9. Notices. All notices, statements or other documents which are required or contemplated by this Note shall be: (i) in writing and delivered personally or sent by first class registered or certified mail or overnight courier service to the address most recently provided to such party or such other address as may be designated in writing by such party, (ii) by facsimile to the number most recently provided to such party or such other facsimile number as may be designated in writing by such party or (iii) by electronic mail, to the electronic mail address most recently provided to such party or such other electronic mail address as may be designated in writing by such party. Any notice or other communication so delivered or transmitted shall be deemed to have been given on the day of delivery, if delivered personally, on the business day following receipt of written confirmation, if sent by facsimile or electronic transmission, one (I) business day after delivery to an overnight courier service or five (5) days after mailing if sent by mail.

10. Construction. THIS NOTE SHALL BE CONSTRUED AND ENFORCED IN ACCORDANCE WITH THE LAWS OF THE STATE OF NEW YORK.

11. Severability. Any provision contained in this Note which is prohibited or unenforceable in any jurisdiction shall, as to such jurisdiction, be ineffective to the extent of such prohibition or unenforceability without invalidating the remaining provisions hereof, and any such prohibition or unenforceability in any jurisdiction shall not invalidate or render unenforceable such provision in any other jurisdiction.

12. Trust Waiver.

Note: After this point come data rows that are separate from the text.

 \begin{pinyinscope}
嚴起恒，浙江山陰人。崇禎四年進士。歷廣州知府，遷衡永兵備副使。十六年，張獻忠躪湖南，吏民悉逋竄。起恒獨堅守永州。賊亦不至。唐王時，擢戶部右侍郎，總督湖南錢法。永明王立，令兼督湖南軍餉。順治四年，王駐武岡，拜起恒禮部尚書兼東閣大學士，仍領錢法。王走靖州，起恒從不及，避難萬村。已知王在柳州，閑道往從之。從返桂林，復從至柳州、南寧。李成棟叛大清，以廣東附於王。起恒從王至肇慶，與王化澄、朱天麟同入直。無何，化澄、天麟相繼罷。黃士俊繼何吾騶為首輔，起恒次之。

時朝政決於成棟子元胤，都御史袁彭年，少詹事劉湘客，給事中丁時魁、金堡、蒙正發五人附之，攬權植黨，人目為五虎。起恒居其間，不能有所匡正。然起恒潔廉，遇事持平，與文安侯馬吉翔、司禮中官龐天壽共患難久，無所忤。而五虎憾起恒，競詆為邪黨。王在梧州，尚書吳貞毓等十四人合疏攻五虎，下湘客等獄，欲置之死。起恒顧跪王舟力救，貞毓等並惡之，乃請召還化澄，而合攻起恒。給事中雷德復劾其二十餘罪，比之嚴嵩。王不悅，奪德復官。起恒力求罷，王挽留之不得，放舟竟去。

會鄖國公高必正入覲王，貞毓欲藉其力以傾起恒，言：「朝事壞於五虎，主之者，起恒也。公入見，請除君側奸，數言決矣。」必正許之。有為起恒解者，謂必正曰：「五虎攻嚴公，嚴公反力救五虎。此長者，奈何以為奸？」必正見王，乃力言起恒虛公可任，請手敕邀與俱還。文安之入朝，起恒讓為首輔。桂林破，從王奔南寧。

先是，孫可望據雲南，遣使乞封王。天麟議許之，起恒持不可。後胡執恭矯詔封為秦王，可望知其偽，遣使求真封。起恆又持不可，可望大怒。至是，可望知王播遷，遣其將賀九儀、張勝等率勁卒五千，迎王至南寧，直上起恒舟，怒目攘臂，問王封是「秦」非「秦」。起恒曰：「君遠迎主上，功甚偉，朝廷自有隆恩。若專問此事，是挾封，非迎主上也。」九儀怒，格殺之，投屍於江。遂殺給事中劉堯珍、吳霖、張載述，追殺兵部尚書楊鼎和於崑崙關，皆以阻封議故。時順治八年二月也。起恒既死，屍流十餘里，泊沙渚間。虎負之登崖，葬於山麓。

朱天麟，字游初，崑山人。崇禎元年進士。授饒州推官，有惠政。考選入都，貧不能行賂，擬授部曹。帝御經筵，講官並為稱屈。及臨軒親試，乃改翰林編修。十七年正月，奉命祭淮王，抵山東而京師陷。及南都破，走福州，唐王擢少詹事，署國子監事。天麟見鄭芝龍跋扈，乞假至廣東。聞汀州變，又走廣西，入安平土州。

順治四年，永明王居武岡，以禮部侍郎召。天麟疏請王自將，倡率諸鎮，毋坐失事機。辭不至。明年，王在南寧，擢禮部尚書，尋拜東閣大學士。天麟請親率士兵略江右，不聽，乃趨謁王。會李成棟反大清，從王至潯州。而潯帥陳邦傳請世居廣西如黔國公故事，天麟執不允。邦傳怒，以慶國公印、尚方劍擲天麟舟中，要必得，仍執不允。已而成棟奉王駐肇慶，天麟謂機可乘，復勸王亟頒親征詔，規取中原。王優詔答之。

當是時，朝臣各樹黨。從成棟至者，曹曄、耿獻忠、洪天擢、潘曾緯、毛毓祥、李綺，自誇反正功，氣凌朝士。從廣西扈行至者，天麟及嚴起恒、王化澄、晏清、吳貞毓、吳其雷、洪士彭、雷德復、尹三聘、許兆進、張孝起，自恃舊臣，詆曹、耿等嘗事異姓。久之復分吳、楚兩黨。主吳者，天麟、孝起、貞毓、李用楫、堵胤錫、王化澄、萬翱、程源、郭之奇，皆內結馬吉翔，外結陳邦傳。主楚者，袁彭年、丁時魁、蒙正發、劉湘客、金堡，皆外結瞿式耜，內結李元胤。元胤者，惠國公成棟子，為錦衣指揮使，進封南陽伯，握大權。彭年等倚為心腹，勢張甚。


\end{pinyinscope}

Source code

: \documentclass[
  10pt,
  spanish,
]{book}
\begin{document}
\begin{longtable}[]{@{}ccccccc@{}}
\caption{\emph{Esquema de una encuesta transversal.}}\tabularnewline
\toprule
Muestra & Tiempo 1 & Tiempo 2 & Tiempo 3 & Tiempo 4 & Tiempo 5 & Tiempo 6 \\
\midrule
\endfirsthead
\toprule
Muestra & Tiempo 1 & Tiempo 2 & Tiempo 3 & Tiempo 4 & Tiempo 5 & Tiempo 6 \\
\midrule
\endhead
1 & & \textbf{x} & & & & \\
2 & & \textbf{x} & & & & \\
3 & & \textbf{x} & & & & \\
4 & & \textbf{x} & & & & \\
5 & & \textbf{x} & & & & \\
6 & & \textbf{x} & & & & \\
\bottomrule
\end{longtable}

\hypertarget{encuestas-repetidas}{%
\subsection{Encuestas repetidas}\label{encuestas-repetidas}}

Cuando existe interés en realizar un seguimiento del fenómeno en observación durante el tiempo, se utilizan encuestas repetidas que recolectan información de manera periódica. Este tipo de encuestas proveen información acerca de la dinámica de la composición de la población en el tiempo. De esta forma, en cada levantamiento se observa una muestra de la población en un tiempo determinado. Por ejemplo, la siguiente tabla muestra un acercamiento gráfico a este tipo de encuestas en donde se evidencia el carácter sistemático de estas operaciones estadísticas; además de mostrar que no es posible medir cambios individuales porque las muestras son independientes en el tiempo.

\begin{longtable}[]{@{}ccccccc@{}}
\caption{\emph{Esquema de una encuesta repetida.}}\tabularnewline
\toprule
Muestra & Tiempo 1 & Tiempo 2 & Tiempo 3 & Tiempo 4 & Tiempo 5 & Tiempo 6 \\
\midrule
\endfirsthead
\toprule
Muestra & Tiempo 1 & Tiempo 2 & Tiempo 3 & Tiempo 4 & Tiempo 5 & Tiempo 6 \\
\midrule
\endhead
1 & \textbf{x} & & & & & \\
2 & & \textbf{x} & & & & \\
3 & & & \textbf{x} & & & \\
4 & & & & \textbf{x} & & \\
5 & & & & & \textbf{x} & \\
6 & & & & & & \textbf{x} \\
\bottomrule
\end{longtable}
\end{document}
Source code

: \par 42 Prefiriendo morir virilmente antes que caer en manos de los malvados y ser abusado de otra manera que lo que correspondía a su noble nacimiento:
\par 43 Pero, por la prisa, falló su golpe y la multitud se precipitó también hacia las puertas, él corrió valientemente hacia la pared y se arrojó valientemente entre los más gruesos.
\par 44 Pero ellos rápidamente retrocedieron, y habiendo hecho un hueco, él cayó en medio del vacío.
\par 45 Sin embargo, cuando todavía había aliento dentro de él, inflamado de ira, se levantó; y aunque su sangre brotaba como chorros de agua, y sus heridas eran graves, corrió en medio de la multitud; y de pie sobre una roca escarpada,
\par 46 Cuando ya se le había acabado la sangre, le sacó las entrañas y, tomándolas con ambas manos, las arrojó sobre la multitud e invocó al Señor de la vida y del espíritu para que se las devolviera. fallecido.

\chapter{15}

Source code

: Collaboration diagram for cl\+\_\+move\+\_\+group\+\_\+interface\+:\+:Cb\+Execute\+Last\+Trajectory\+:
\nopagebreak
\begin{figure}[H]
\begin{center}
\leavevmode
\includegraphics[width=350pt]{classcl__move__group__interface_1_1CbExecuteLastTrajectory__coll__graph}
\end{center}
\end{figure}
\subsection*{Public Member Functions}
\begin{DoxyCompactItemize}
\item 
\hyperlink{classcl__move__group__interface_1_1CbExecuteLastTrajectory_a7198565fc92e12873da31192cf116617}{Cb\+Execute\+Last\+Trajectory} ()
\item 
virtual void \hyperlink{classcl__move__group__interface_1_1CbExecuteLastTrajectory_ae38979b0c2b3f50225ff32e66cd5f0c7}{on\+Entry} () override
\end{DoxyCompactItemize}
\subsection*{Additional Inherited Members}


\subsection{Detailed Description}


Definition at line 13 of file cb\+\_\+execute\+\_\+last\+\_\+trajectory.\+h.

Notwithstanding anything herein to the contrary, Payee hereby waives any and all right, title, interest or claim of any kind (“Claim”) in or to any distribution of or from the trust account established in which proceeds of Maker’s initial public offering (including the deferred underwriters discounts and commissions) and proceeds of the sale of the Private Placement Warrants were deposited, as described in greater detail in the registration statement on Form S-1 (File No. 333- 261570) filed by Maker with the Securities and Exchange Commission, that was declared effective on January 12, 2022, and the related prospectus, and hereby agrees not to seek recourse, reimbursement, payment or satisfaction for any Claim against the trust account for any reason whatsoever, including the payment of interest on this Note.

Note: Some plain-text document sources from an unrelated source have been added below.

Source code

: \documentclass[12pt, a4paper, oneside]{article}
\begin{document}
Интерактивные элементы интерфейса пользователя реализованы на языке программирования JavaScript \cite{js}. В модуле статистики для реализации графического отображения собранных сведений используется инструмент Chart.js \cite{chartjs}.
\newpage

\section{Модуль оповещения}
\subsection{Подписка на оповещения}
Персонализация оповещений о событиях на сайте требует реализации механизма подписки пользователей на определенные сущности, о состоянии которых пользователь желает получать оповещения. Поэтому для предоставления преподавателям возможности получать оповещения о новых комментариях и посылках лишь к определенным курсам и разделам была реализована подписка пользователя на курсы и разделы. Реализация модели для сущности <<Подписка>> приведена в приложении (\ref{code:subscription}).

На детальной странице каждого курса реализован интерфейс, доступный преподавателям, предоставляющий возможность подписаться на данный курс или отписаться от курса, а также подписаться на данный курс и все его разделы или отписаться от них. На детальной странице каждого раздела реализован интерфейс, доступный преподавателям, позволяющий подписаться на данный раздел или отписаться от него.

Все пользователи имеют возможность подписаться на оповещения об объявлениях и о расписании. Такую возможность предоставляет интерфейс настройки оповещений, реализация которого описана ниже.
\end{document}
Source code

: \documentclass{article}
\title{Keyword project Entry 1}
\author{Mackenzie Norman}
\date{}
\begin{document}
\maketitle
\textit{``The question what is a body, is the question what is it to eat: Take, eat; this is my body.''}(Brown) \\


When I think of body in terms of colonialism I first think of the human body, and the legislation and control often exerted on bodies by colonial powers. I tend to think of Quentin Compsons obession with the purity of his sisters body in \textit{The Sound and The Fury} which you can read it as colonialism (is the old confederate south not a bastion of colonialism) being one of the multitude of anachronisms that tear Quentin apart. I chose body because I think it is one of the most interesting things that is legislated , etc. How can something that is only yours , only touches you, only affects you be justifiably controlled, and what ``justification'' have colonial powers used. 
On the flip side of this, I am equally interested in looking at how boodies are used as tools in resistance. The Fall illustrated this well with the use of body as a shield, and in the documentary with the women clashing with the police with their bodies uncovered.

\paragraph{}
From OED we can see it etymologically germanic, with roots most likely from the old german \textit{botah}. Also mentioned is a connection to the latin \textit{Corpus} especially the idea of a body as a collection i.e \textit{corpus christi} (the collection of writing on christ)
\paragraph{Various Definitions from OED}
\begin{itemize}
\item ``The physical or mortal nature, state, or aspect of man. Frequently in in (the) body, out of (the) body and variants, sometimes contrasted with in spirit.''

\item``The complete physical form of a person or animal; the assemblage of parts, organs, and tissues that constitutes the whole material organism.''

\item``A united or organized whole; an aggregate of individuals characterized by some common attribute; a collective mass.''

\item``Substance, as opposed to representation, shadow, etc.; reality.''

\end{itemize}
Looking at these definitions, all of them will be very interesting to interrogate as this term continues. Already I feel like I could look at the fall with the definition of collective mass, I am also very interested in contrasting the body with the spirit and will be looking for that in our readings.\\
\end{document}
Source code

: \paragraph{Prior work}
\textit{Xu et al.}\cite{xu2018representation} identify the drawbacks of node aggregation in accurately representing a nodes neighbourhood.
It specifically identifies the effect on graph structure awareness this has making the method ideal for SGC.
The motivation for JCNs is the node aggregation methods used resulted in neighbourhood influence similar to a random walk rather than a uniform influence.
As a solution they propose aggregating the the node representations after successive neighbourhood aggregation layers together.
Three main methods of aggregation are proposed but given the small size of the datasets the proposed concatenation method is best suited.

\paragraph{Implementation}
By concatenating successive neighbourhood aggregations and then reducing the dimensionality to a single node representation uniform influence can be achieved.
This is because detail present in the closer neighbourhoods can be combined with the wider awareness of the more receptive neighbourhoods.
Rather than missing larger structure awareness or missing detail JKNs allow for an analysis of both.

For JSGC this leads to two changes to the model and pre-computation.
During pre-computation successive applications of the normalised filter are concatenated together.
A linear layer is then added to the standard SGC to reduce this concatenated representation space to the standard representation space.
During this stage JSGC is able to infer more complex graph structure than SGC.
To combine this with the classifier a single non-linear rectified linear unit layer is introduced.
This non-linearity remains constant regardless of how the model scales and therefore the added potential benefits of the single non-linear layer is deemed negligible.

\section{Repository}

13. Amendment; Waiver. Any amendment hereto or waiver of any provision hereof may be made with, and only with, the written consent of Maker and Payee.

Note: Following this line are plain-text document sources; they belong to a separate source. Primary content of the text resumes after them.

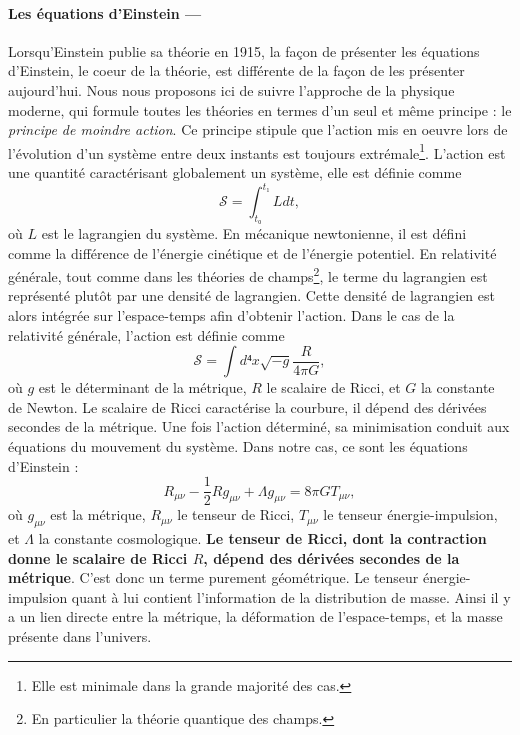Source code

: \documentclass[11pt, twoside, a4paper, openright]{report}
\begin{document}
\paragraph{Les équations d'Einstein —}
Lorsqu'Einstein publie sa théorie en 1915, la façon de présenter les équations d'Einstein, le coeur de la théorie, est différente de la façon de les présenter aujourd'hui. Nous nous proposons ici de suivre l'approche de la physique moderne, qui formule toutes les théories en termes d'un seul et même principe : le \emph{principe de moindre action}. Ce principe stipule que l'action mis en oeuvre lors de l'évolution d'un système entre deux instants est toujours extrémale\footnote{Elle est minimale dans la grande majorité des cas.}. L'action est une quantité caractérisant globalement un système, elle est définie comme
\begin{equation}
  \label{eq:action}
  \mathcal{S} = \int_{t₀}^{t₁} L dt,
\end{equation}
où $L$ est le lagrangien du système. En mécanique newtonienne, il est défini comme la différence de l'énergie cinétique et de l'énergie potentiel. En relativité générale, tout comme dans les théories de champs\footnote{En particulier la théorie quantique des champs.}, le terme du lagrangien est représenté plutôt par une densité de lagrangien. Cette densité de lagrangien est alors intégrée sur l'espace-temps afin d'obtenir l'action. Dans le cas de la relativité générale, l'action est définie comme
\begin{equation}
  \label{eq:actionrg}
  \mathcal{S} = \int d⁴x \sqrt{-g} \frac{R}{4 \pi G} ,
\end{equation}
où $g$ est le déterminant de la métrique, $R$ le scalaire de Ricci, et $G$ la constante de Newton. Le scalaire de Ricci caractérise la courbure, il dépend des dérivées secondes de la métrique. Une fois l'action déterminé, sa minimisation conduit aux équations du mouvement du système. Dans notre cas, ce sont les équations d'Einstein :
\begin{equation}
  \label{eq:einstein}
  R_{\mu \nu} - \frac{1}{2} R g_{\mu \nu} + \Lambda g_{\mu \nu} = 8 \pi G T_{\mu \nu},
\end{equation}
où $g_{\mu \nu}$ est la métrique, $R_{\mu \nu}$ le tenseur de Ricci, $T_{\mu \nu}$ le tenseur énergie-impulsion, et $\Lambda$ la constante cosmologique. \textbf{Le tenseur de Ricci, dont la contraction donne le scalaire de Ricci $R$, dépend des dérivées secondes de la métrique}. C'est donc un terme purement géométrique. Le tenseur énergie-impulsion quant à lui contient l'information de la distribution de masse. Ainsi il y a un lien directe entre la métrique, la déformation de l'espace-temps, et la masse présente dans l'univers.
\end{document}
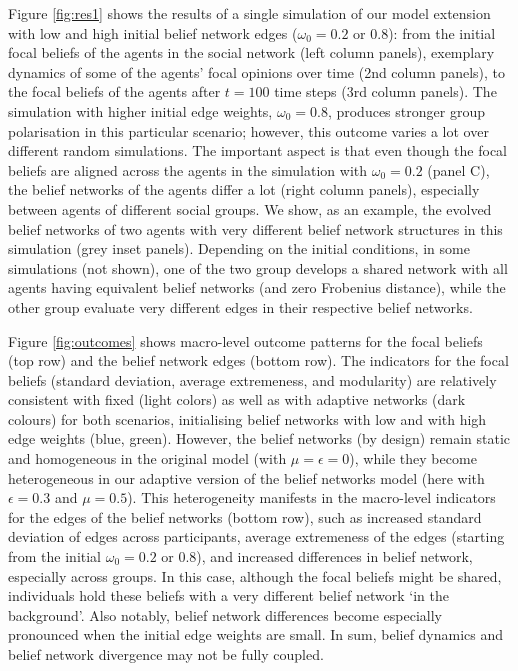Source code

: Figure \ref{fig:res1} shows the results of a single simulation of our model extension with low and high initial belief network edges ($\omega_0=0.2$ or $0.8$): from the initial focal beliefs of the agents in the social network (left column panels), exemplary dynamics of some of the agents' focal opinions over time (2nd column panels), to the focal beliefs of the agents after $t=100$ time steps (3rd column panels). The simulation with higher initial edge weights, $\omega_0=0.8$, produces stronger group polarisation in this particular scenario; however, this outcome varies a lot over different random simulations. The important aspect is that even though the focal beliefs are aligned across the agents in the simulation with $\omega_0=0.2$ (panel C), the belief networks of the agents differ a lot (right column panels), especially between agents of different social groups. We show, as an example, the evolved belief networks of two agents with very different belief network structures in this simulation (grey inset panels). Depending on the initial conditions, in some simulations (not shown), one of the two group develops a shared network with all agents having equivalent belief networks (and zero Frobenius distance), while the other group evaluate very different edges in their respective belief networks.  

Figure \ref{fig:outcomes} shows macro-level outcome patterns for the focal beliefs (top row) and the belief network edges (bottom row). The indicators for the focal beliefs (standard deviation, average extremeness, and modularity) are relatively consistent with fixed (light colors) as well as with adaptive networks (dark colours) for both scenarios, initialising belief networks with low and with high edge weights (blue, green). However, the belief networks (by design) remain static and homogeneous in the original model (with $\mu=\epsilon=0$), while they become heterogeneous in our adaptive version of the belief networks model (here with $\epsilon=0.3$ and $\mu=0.5$). This heterogeneity manifests in the macro-level indicators for the edges of the belief networks (bottom row), such as increased standard deviation of edges across participants, average extremeness of the edges (starting from the initial $\omega_{0} = 0.2$ or $0.8$), and increased differences in belief network, especially across groups. In this case, although the focal beliefs might be shared, individuals hold these beliefs with a very different belief network `in the background'. Also notably, belief network differences become especially pronounced when the initial edge weights are small. In sum, belief dynamics and belief network divergence may not be fully coupled.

14. Assignment; Successors and Assigns. Subject to Section 15, no assignment or transfer of this Note or any rights or obligations hereunder may be made by either party hereto (by operation of law or otherwise) with the prior written consent of the other party hereto and any attempted assignment without the required consent shall be void. This Note shall be binding upon and benefit the permitted successors and permitted assigns of a party hereto.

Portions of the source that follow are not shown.